*TASK INSTRUCTIONS*
Set down the data below exactly; pictures stay out.

*INFORMATION PROVIDED*
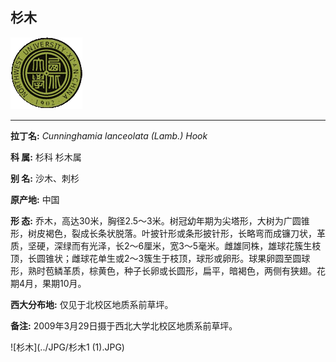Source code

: ## 杉木

![西北大学校园网络植物志](../JPG/nwu.gif)

---

**拉丁名:**  _Cunninghamia lanceolata (Lamb.) Hook_

**科 属:** 杉科 杉木属

**别 名:** 沙木、刺杉

**原产地:** 中国

**形  态:** 乔木，高达30米，胸径2.5～3米。树冠幼年期为尖塔形，大树为广圆锥形，树皮褐色，裂成长条状脱落。叶披针形或条形披针形，长略弯而成镰刀状，革质，坚硬，深绿而有光泽，长2～6厘米，宽3～5毫米。雌雄同株，雄球花簇生枝顶，长圆锥状；雌球花单生或2～3簇生于枝顶，球形或卵形。球果卵圆至圆球形，熟时苞鳞革质，棕黄色，种子长卵或长圆形，扁平，暗褐色，两侧有狭翅。花期4月，果期10月。

**西大分布地:** 仅见于北校区地质系前草坪。

**备注:** 2009年3月29日摄于西北大学北校区地质系前草坪。　

![杉木](../JPG/杉木1 (1).JPG)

*RESPONSE FOR THIS EXERCISE*
Source code

: ## 杉木

![西北大学校园网络植物志](../JPG/nwu.gif)

---

**拉丁名:**  _Cunninghamia lanceolata (Lamb.) Hook_

**科 属:** 杉科 杉木属

**别 名:** 沙木、刺杉

**原产地:** 中国

**形  态:** 乔木，高达30米，胸径2.5～3米。树冠幼年期为尖塔形，大树为广圆锥形，树皮褐色，裂成长条状脱落。叶披针形或条形披针形，长略弯而成镰刀状，革质，坚硬，深绿而有光泽，长2～6厘米，宽3～5毫米。雌雄同株，雄球花簇生枝顶，长圆锥状；雌球花单生或2～3簇生于枝顶，球形或卵形。球果卵圆至圆球形，熟时苞鳞革质，棕黄色，种子长卵或长圆形，扁平，暗褐色，两侧有狭翅。花期4月，果期10月。

**西大分布地:** 仅见于北校区地质系前草坪。

**备注:** 2009年3月29日摄于西北大学北校区地质系前草坪。　

![杉木](../JPG/杉木1 (1).JPG)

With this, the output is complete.